Found machines that are hanging, no cpu usage at all.
In the log, this is the last message:
0: INFO: Compiling scene geometry
0: INFO: Preparing ray server…
0: INFO: Building static raycast accelerator…
0: INFO: Building motion blur raycast accelerator…
0: INFO: Preparing direct light manager…
0: INFO: Preparing global light manager…
---- 2013/11/07 13:43 ----
An error occurred while checking task status: An unexpected error occurred while interacting with the database (deadline.scanlinevfxla.com:27017):
Timeout waiting for a MongoConnection. (FranticX.Database.DocumentException)
---- 2013/11/07 13:46 ----
Connecting to slave log: LAPRO0059
Listener Thread - 172.18.1.159 has connected
The render was around 35% done btw, so it was already mid progress
Could have been some kindof a deadlock, the slave would not shut down. Had to kill it via the task manager, and as soon as i did that, max would start rendering again (at least, its cpu usage went up from zero)
Since going to beta 10, we had the mongo db ‘hang’ for about 10-20 seconds twice. No machine can connect to it in that time.
It shows in the logs like this:
0: INFO: Prepass 2 of 2…: done [00:01:25.0]
---- 2013/11/07 13:42 ----
Error occurred while updating network settings: An unexpected error occurred while interacting with the database (deadline.scanlinevfxla.com:27017):
Timeout waiting for a MongoConnection. (FranticX.Database.DocumentException)
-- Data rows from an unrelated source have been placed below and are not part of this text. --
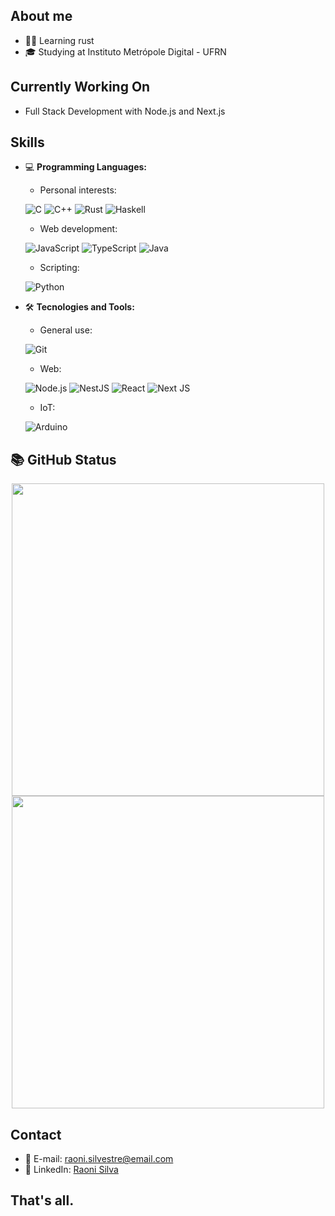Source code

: ## About me

- 👨‍💻  Learning rust 
- 🎓  Studying at Instituto Metrópole Digital - UFRN

## Currently Working On

- Full Stack Development with Node.js and Next.js

## Skills

- 💻 **Programming Languages:**

  - Personal interests:
  
  ![C](https://img.shields.io/badge/-C-blue?style=for-the-badge&logo=c)
  ![C++](https://img.shields.io/badge/-C++-orange?style=for-the-badge&logo=cplusplus)
  ![Rust](https://img.shields.io/badge/rust-orange?style=for-the-badge&logo=rust&logoColor=rust)
  ![Haskell](https://img.shields.io/badge/Haskell-5e5086?style=for-the-badge&logo=haskell&logoColor=white)

  - Web development:

  ![JavaScript](https://img.shields.io/badge/-JavaScript-black?style=for-the-badge&logo=javascript)
  ![TypeScript](https://img.shields.io/badge/-TypeScript-black?style=for-the-badge&logo=typescript)
  ![Java](https://img.shields.io/badge/java-%23ED8B00.svg?style=for-the-badge&logo=openjdk&logoColor=white)

  - Scripting:
  
  ![Python](https://img.shields.io/badge/-Python-green?style=for-the-badge&logo=python)
  
- 🛠️ **Tecnologies and Tools:**

  - General use:
  
  ![Git](https://img.shields.io/badge/-Git-black?style=for-the-badge&logo=git)

  - Web:

  ![Node.js](https://img.shields.io/badge/-Node.js-green?style=for-the-badge&logo=node.js)
  ![NestJS](https://img.shields.io/badge/Nestjs-E0234E?style=for-the-badge&logo=nestjs&logoColor=white)
  ![React](https://img.shields.io/badge/-React-blue?style=for-the-badge&logo=react)
  ![Next JS](https://img.shields.io/badge/Next-black?style=for-the-badge&logo=next.js&logoColor=white)
  
  - IoT:
  
  ![Arduino](https://img.shields.io/badge/-Arduino-black?style=for-the-badge&logo=arduino)
  
  
 ## 📚 GitHub Status

<div align="center">
  <img width="500px" src="https://github-readme-stats-sigma-five.vercel.app/api?username=RaoniSilvestre&show_icons=true&include_all_commits=true&count_private=true&title_color=F7EF8A&icon_color=F7EF8A&text_color=E0AA3E&bg_color=ffffff00"/>
  
  <img width="500px" src="https://github-readme-stats-sigma-five.vercel.app/api/top-langs/?username=RaoniSilvestre&layout=compact&show_icons=true&include_all_commits=true&count_private=true&title_color=F7EF8A&icon_color=F7EF8A&text_color=E0AA3E&bg_color=ffffff00"/>
</div>

## Contact

- 📧 E-mail: raoni.silvestre@email.com
- 💼 LinkedIn: [Raoni Silva](www.linkedin.com/in/raoni-silva-778439230)

## That's all.

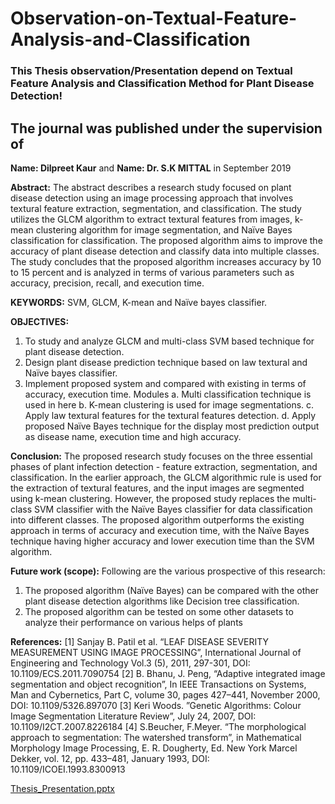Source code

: # Observation-on-Textual-Feature-Analysis-and-Classification

### This Thesis observation/Presentation depend on Textual Feature Analysis and Classification Method for Plant Disease Detection!


## The journal was published under the supervision of
  **Name: Dilpreet Kaur**
    and
  **Name: Dr. S.K MITTAL**
    in September 2019


**Abstract:** The abstract describes a research study focused on plant disease detection using an image processing approach that involves textural feature extraction, segmentation, and classification. The study utilizes the GLCM algorithm to extract textural features from images, k-mean clustering algorithm for image segmentation, and Naïve Bayes classification for classification. The proposed algorithm aims to improve the accuracy of plant disease detection and classify data into multiple classes. The study concludes that the proposed algorithm increases accuracy by 10 to 15 percent and is analyzed in terms of various parameters such as accuracy, precision, recall, and execution time.


**KEYWORDS:** SVM, GLCM, K-mean and Naïve bayes classifier.


**OBJECTIVES:**
1. To study and analyze GLCM and multi-class SVM based technique for plant disease detection.
2. Design plant disease prediction technique based on law textural and Naïve bayes classifier.
3. Implement proposed system and compared with existing in terms of accuracy, execution time.
Modules
  a. Multi classification technique is used in here
  b. K-mean clustering is used for image segmentations.
  c. Apply law textural features for the textural features detection.
  d. Apply proposed Naïve Bayes technique for the display most prediction output as disease name, execution
     time and high accuracy.


**Conclusion:** The proposed research study focuses on the three essential phases of plant infection detection - feature extraction, segmentation, and classification. In the earlier approach, the GLCM algorithmic rule is used for the extraction of textural features, and the input images are segmented using k-mean clustering. However, the proposed study replaces the multi-class SVM classifier with the Naïve Bayes classifier for data classification into different classes. The proposed algorithm outperforms the existing approach in terms of accuracy and execution time, with the Naïve Bayes technique having higher accuracy and lower execution time than the SVM algorithm.


**Future work (scope):**
Following are the various prospective of this research:

1. The proposed algorithm (Naïve Bayes) can be compared with the other plant disease detection algorithms like Decision
   tree classification.
2. The proposed algorithm can be tested on some other datasets to analyze their performance on various helps of plants


**References:**
[1] Sanjay B. Patil et al. “LEAF DISEASE SEVERITY MEASUREMENT USING IMAGE PROCESSING”, International Journal of Engineering and Technology Vol.3 (5), 2011, 297-301,       DOI: 10.1109/ECS.2011.7090754
[2] B. Bhanu, J. Peng, “Adaptive integrated image segmentation and object recognition”, In IEEE Transactions on Systems, Man and Cybernetics, Part C, volume 30, pages     427–441, November 2000, DOI: 10.1109/5326.897070
[3] Keri Woods. ”Genetic Algorithms: Colour Image Segmentation Literature Review”, July 24, 2007, DOI: 10.1109/I2CT.2007.8226184
[4] S.Beucher, F.Meyer. “The morphological approach to segmentation: The watershed transform”, in Mathematical
    Morphology Image Processing, E. R. Dougherty, Ed. New York Marcel Dekker, vol. 12, pp. 433–481, January 1993, DOI: 10.1109/ICOEI.1993.8300913






[Thesis_Presentation.pptx](https://github.com/Nirnoy0/Observation-on-Textual-Feature-Analysis-and-Classification/files/11130079/Thesis_Presentation.pptx)
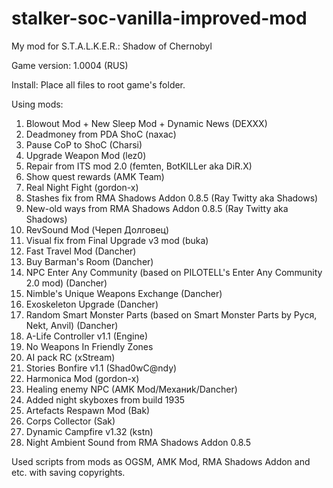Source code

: # stalker-soc-vanilla-improved-mod
My mod for S.T.A.L.K.E.R.: Shadow of Chernobyl

Game version: 1.0004 (RUS)

Install: Place all files to root game's folder.

Using mods:
1. Blowout Mod + New Sleep Mod + Dynamic News (DEXXX)
2. Deadmoney from PDA ShoC (naxac)
3. Pause CoP to ShoC (Charsi)
4. Upgrade Weapon Mod (lez0)
5. Repair from ITS mod 2.0 (femten, BotKILLer aka DiR.X)
6. Show quest rewards (AMK Team)
7. Real Night Fight (gordon-x)
8. Stashes fix from RMA Shadows Addon 0.8.5 (Ray Twitty aka Shadows)
9. New-old ways from RMA Shadows Addon 0.8.5 (Ray Twitty aka Shadows)
10. RevSound Mod (Череп Долговец)
11. Visual fix from Final Upgrade v3 mod (buka)
12. Fast Travel Mod (Dancher) 
13. Buy Barman's Room (Dancher)
14. NPC Enter Any Community (based on PILOTELL's Enter Any Community 2.0 mod) (Dancher)
15. Nimble's Unique Weapons Exchange (Dancher)
16. Exoskeleton Upgrade (Dancher)
17. Random Smart Monster Parts (based on Smart Monster Parts by Руся, Nekt, Anvil) (Dancher)
18. A-Life Controller v1.1 (Engine)
19. No Weapons In Friendly Zones
20. AI pack RC (xStream)
21. Stories Bonfire v1.1 (Shad0wC@ndy)
22. Harmonica Mod (gordon-x)
23. Healing enemy NPC (AMK Mod/Механиk/Dancher)
24. Added night skyboxes from build 1935
25. Artefacts Respawn Mod (Bak)
26. Corps Collector (Sak)
27. Dynamic Campfire v1.32 (kstn)
28. Night Ambient Sound from RMA Shadows Addon 0.8.5

Used scripts from mods as OGSM, AMK Mod, RMA Shadows Addon and etc. with saving copyrights.
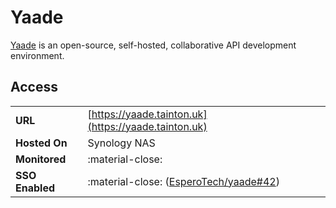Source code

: # Yaade

[Yaade](https://github.com/EsperoTech/yaade) is an open-source, self-hosted, collaborative API development environment.

## Access

|                 |                                                                                         |
| --------------- | --------------------------------------------------------------------------------------- |
| **URL**         | [https://yaade.tainton.uk](https://yaade.tainton.uk)                                    |
| **Hosted On**   | Synology NAS                                                                            |
| **Monitored**   | :material-close:                                                                        |
| **SSO Enabled** | :material-close: ([EsperoTech/yaade#42](https://github.com/EsperoTech/yaade/issues/42)) |
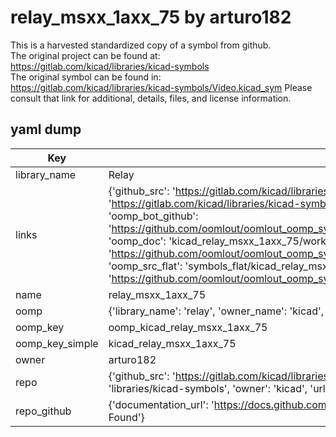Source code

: # relay_msxx_1axx_75 by arturo182  
This is a harvested standardized copy of a symbol from github.  
The original project can be found at:  
https://gitlab.com/kicad/libraries/kicad-symbols  
The original symbol can be found in:
https://gitlab.com/kicad/libraries/kicad-symbols/Video.kicad_sym
Please consult that link for additional, details, files, and license information.  
## yaml dump  
| Key | Value |  
| --- | --- |  
| library_name | Relay |  
| links | {'github_src': 'https://gitlab.com/kicad/libraries/kicad-symbols/Video.kicad_sym', 'github_src_repo': 'https://gitlab.com/kicad/libraries/kicad-symbols', 'oomp_bot': 'kicad_relay_msxx_1axx_75/working', 'oomp_bot_github': 'https://github.com/oomlout/oomlout_oomp_symbol_bot/tree/main/kicad_relay_msxx_1axx_75/working', 'oomp_doc': 'kicad_relay_msxx_1axx_75/working', 'oomp_doc_github': 'https://github.com/oomlout/oomlout_oomp_symbol_doc/tree/main/kicad_relay_msxx_1axx_75/working', 'oomp_src_flat': 'symbols_flat/kicad_relay_msxx_1axx_75/working', 'oomp_src_flat_github': 'https://github.com/oomlout/oomlout_oomp_symbol_src/tree/main/kicad_relay_msxx_1axx_75/working'} |  
| name | relay_msxx_1axx_75 |  
| oomp | {'library_name': 'relay', 'owner_name': 'kicad', 'symbol_name': 'relay_msxx_1axx_75'} |  
| oomp_key | oomp_kicad_relay_msxx_1axx_75 |  
| oomp_key_simple | kicad_relay_msxx_1axx_75 |  
| owner | arturo182 |  
| repo | {'github_src': 'https://gitlab.com/kicad/libraries/kicad-symbols/Video.kicad_sym', 'name': 'libraries/kicad-symbols', 'owner': 'kicad', 'url': 'https://gitlab.com/kicad/libraries/kicad-symbols'} |  
| repo_github | {'documentation_url': 'https://docs.github.com/rest/repos/repos#get-a-repository', 'message': 'Not Found'} |  

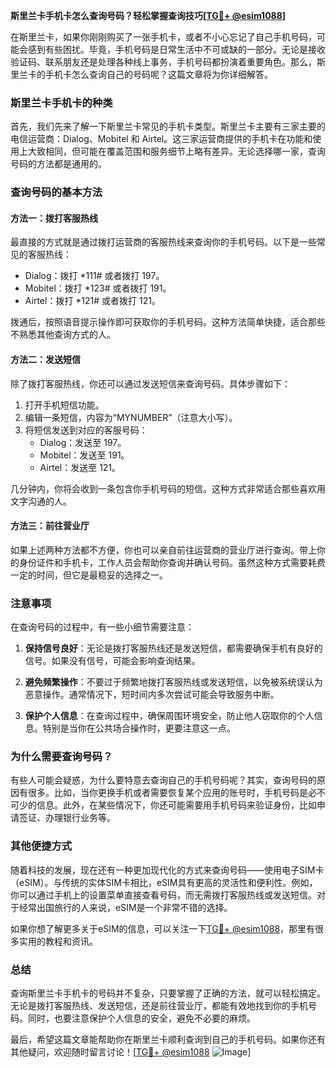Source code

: **斯里兰卡手机卡怎么查询号码？轻松掌握查询技巧[[TG💪+ @esim1088](https://t.me/s/esim1088)]**

在斯里兰卡，如果你刚刚购买了一张手机卡，或者不小心忘记了自己手机号码，可能会感到有些困扰。毕竟，手机号码是日常生活中不可或缺的一部分。无论是接收验证码、联系朋友还是处理各种线上事务，手机号码都扮演着重要角色。那么，斯里兰卡的手机卡怎么查询自己的号码呢？这篇文章将为你详细解答。

### 斯里兰卡手机卡的种类

首先，我们先来了解一下斯里兰卡常见的手机卡类型。斯里兰卡主要有三家主要的电信运营商：Dialog、Mobitel 和 Airtel。这三家运营商提供的手机卡在功能和使用上大致相同，但可能在覆盖范围和服务细节上略有差异。无论选择哪一家，查询号码的方法都是通用的。

### 查询号码的基本方法

#### 方法一：拨打客服热线

最直接的方式就是通过拨打运营商的客服热线来查询你的手机号码。以下是一些常见的客服热线：

- Dialog：拨打 *111# 或者拨打 197。
- Mobitel：拨打 *123# 或者拨打 191。
- Airtel：拨打 *121# 或者拨打 121。

拨通后，按照语音提示操作即可获取你的手机号码。这种方法简单快捷，适合那些不熟悉其他查询方式的人。

#### 方法二：发送短信

除了拨打客服热线，你还可以通过发送短信来查询号码。具体步骤如下：

1. 打开手机短信功能。
2. 编辑一条短信，内容为“MYNUMBER”（注意大小写）。
3. 将短信发送到对应的客服号码：
   - Dialog：发送至 197。
   - Mobitel：发送至 191。
   - Airtel：发送至 121。

几分钟内，你将会收到一条包含你手机号码的短信。这种方式非常适合那些喜欢用文字沟通的人。

#### 方法三：前往营业厅

如果上述两种方法都不方便，你也可以亲自前往运营商的营业厅进行查询。带上你的身份证件和手机卡，工作人员会帮助你查询并确认号码。虽然这种方式需要耗费一定的时间，但它是最稳妥的选择之一。

### 注意事项

在查询号码的过程中，有一些小细节需要注意：

1. **保持信号良好**：无论是拨打客服热线还是发送短信，都需要确保手机有良好的信号。如果没有信号，可能会影响查询结果。
   
2. **避免频繁操作**：不要过于频繁地拨打客服热线或发送短信，以免被系统误认为恶意操作。通常情况下，短时间内多次尝试可能会导致服务中断。

3. **保护个人信息**：在查询过程中，确保周围环境安全，防止他人窃取你的个人信息。特别是当你在公共场合操作时，更要注意这一点。

### 为什么需要查询号码？

有些人可能会疑惑，为什么要特意去查询自己的手机号码呢？其实，查询号码的原因有很多。比如，当你更换手机或者需要恢复某个应用的账号时，手机号码是必不可少的信息。此外，在某些情况下，你还可能需要用手机号码来验证身份，比如申请签证、办理银行业务等。

### 其他便捷方式

随着科技的发展，现在还有一种更加现代化的方式来查询号码——使用电子SIM卡（eSIM）。与传统的实体SIM卡相比，eSIM具有更高的灵活性和便利性。例如，你可以通过手机上的设置菜单直接查看号码，而无需拨打客服热线或发送短信。对于经常出国旅行的人来说，eSIM是一个非常不错的选择。

如果你想了解更多关于eSIM的信息，可以关注一下[TG💪+ @esim1088](https://t.me/s/esim1088)，那里有很多实用的教程和资讯。

### 总结

查询斯里兰卡手机卡的号码并不复杂，只要掌握了正确的方法，就可以轻松搞定。无论是拨打客服热线、发送短信，还是前往营业厅，都能有效地找到你的手机号码。同时，也要注意保护个人信息的安全，避免不必要的麻烦。

最后，希望这篇文章能帮助你在斯里兰卡顺利查询到自己的手机号码。如果你还有其他疑问，欢迎随时留言讨论！[[TG💪+ @esim1088](https://t.me/s/esim1088) ![Image](https://i.postimg.cc/4NQfJmqS/Snipaste-2025-05-13-00-14-12.png)]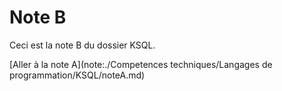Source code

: # Note B

Ceci est la note B du dossier KSQL.

[Aller à la note A](note:./Competences techniques/Langages de programmation/KSQL/noteA.md)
---- 2013/11/07 13:43 ----
An error occurred while checking task status: An unexpected error occurred while interacting with the database (deadline.scanlinevfxla.com:27017):
Timeout waiting for a MongoConnection. (FranticX.Database.DocumentException)
---- 2013/11/07 14:44 ----
Error occurred while updating network settings: An error occurred while trying to connect to the Database (deadline.scanlinevfxla.com:27017). It is possible that the Mongo Database server is incorrectly configured, currently offline, blocked by a firewall, or experiencing network issues.
Full error: Unable to connect to server deadline.scanlinevfxla.com:27017: A connection attempt failed because the connected party did not properly respond after a period of time, or established connection failed because connected host has failed to respond 172.18.2.209:27017. (FranticX.Database.DatabaseConnectionException)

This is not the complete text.